Plain-text document sources:
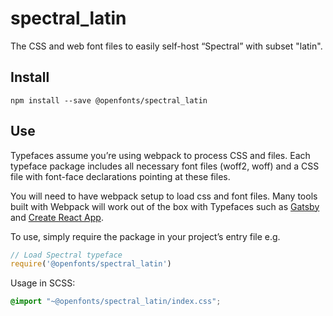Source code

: 
# spectral_latin

The CSS and web font files to easily self-host “Spectral” with subset "latin".

## Install

`npm install --save @openfonts/spectral_latin`

## Use

Typefaces assume you’re using webpack to process CSS and files. Each typeface
package includes all necessary font files (woff2, woff) and a CSS file with
font-face declarations pointing at these files.

You will need to have webpack setup to load css and font files. Many tools built
with Webpack will work out of the box with Typefaces such as [Gatsby](https://github.com/gatsbyjs/gatsby)
and [Create React App](https://github.com/facebookincubator/create-react-app).

To use, simply require the package in your project’s entry file e.g.

```javascript
// Load Spectral typeface
require('@openfonts/spectral_latin')
```

Usage in SCSS:
```scss
@import "~@openfonts/spectral_latin/index.css";
```
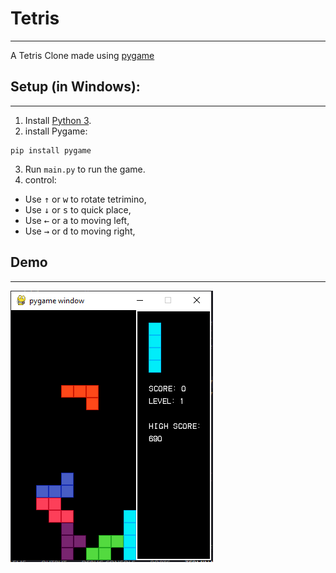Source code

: # Tetris
---
A Tetris Clone made using [pygame](https://www.bing.com/ck/a?!&&p=74e1266fc3ffab59e47fe701f66be7a0949ca5812d3cd7e68642a743535fddedJmltdHM9MTczMjQ5MjgwMA&ptn=3&ver=2&hsh=4&fclid=3847e616-8fde-65b6-3f9c-f3018ecc6493&psq=pygame&u=a1aHR0cHM6Ly93d3cucHlnYW1lLm9yZy9kb2NzLw&ntb=1)

## Setup (in Windows):
---
1. Install [Python 3](https://www.python.org/download/releases/).
2. install Pygame:
```
pip install pygame
```
3. Run `main.py` to run the game.
4. control: 
  - Use <kbd>&uarr;</kbd> or <kbd>w</kbd> to rotate tetrimino, 
  - Use <kbd>&darr;</kbd> or <kbd>s</kbd> to quick place,
  - Use <kbd>&larr;</kbd> or <kbd>a</kbd> to moving left,
  - Use <kbd>&rarr;</kbd> or <kbd>d</kbd> to moving right,

## Demo
---
![screenshot](assets/images/screenshots/screenshot_1.png)
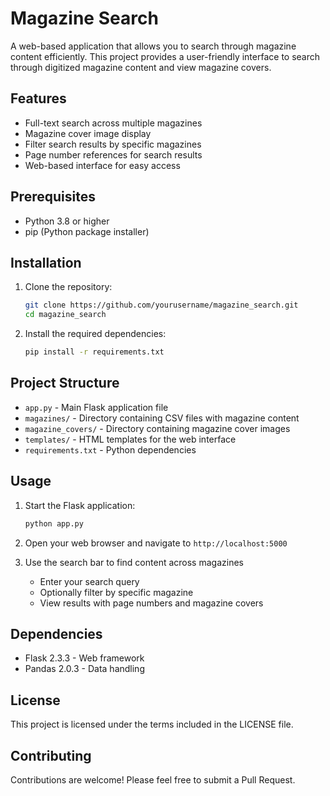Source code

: # Magazine Search

A web-based application that allows you to search through magazine content efficiently. This project provides a user-friendly interface to search through digitized magazine content and view magazine covers.

## Features

- Full-text search across multiple magazines
- Magazine cover image display
- Filter search results by specific magazines
- Page number references for search results
- Web-based interface for easy access

## Prerequisites

- Python 3.8 or higher
- pip (Python package installer)

## Installation

1. Clone the repository:
   ```bash
   git clone https://github.com/yourusername/magazine_search.git
   cd magazine_search
   ```

2. Install the required dependencies:
   ```bash
   pip install -r requirements.txt
   ```

## Project Structure

- `app.py` - Main Flask application file
- `magazines/` - Directory containing CSV files with magazine content
- `magazine_covers/` - Directory containing magazine cover images
- `templates/` - HTML templates for the web interface
- `requirements.txt` - Python dependencies

## Usage

1. Start the Flask application:
   ```bash
   python app.py
   ```

2. Open your web browser and navigate to `http://localhost:5000`

3. Use the search bar to find content across magazines
   - Enter your search query
   - Optionally filter by specific magazine
   - View results with page numbers and magazine covers

## Dependencies

- Flask 2.3.3 - Web framework
- Pandas 2.0.3 - Data handling

## License

This project is licensed under the terms included in the LICENSE file.

## Contributing

Contributions are welcome! Please feel free to submit a Pull Request.
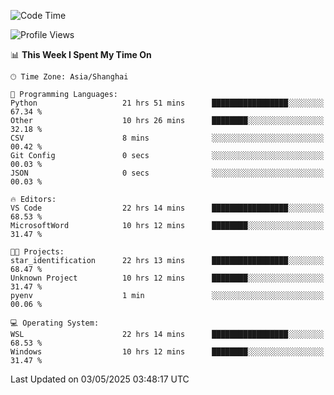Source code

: <!--START_SECTION:waka-->
![Code Time](http://img.shields.io/badge/Code%20Time-2%2C749%20hrs%2039%20mins-blue)

![Profile Views](http://img.shields.io/badge/Profile%20Views-0-blue)

📊 **This Week I Spent My Time On** 

```text
🕑︎ Time Zone: Asia/Shanghai

💬 Programming Languages: 
Python                   21 hrs 51 mins      █████████████████░░░░░░░░   67.34 % 
Other                    10 hrs 26 mins      ████████░░░░░░░░░░░░░░░░░   32.18 % 
CSV                      8 mins              ░░░░░░░░░░░░░░░░░░░░░░░░░   00.42 % 
Git Config               0 secs              ░░░░░░░░░░░░░░░░░░░░░░░░░   00.03 % 
JSON                     0 secs              ░░░░░░░░░░░░░░░░░░░░░░░░░   00.03 % 

🔥 Editors: 
VS Code                  22 hrs 14 mins      █████████████████░░░░░░░░   68.53 % 
MicrosoftWord            10 hrs 12 mins      ████████░░░░░░░░░░░░░░░░░   31.47 % 

🐱‍💻 Projects: 
star_identification      22 hrs 13 mins      █████████████████░░░░░░░░   68.47 % 
Unknown Project          10 hrs 12 mins      ████████░░░░░░░░░░░░░░░░░   31.47 % 
pyenv                    1 min               ░░░░░░░░░░░░░░░░░░░░░░░░░   00.06 % 

💻 Operating System: 
WSL                      22 hrs 14 mins      █████████████████░░░░░░░░   68.53 % 
Windows                  10 hrs 12 mins      ████████░░░░░░░░░░░░░░░░░   31.47 % 
```


 Last Updated on 03/05/2025 03:48:17 UTC
<!--END_SECTION:waka-->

# WHAT IS REQUIRED:
Please go through the data above and copy every line that has the word "Tetris".

# FINISHED TASK:
: # Tetris
A Tetris Clone made using [pygame](https://www.bing.com/ck/a?!&&p=74e1266fc3ffab59e47fe701f66be7a0949ca5812d3cd7e68642a743535fddedJmltdHM9MTczMjQ5MjgwMA&ptn=3&ver=2&hsh=4&fclid=3847e616-8fde-65b6-3f9c-f3018ecc6493&psq=pygame&u=a1aHR0cHM6Ly93d3cucHlnYW1lLm9yZy9kb2NzLw&ntb=1)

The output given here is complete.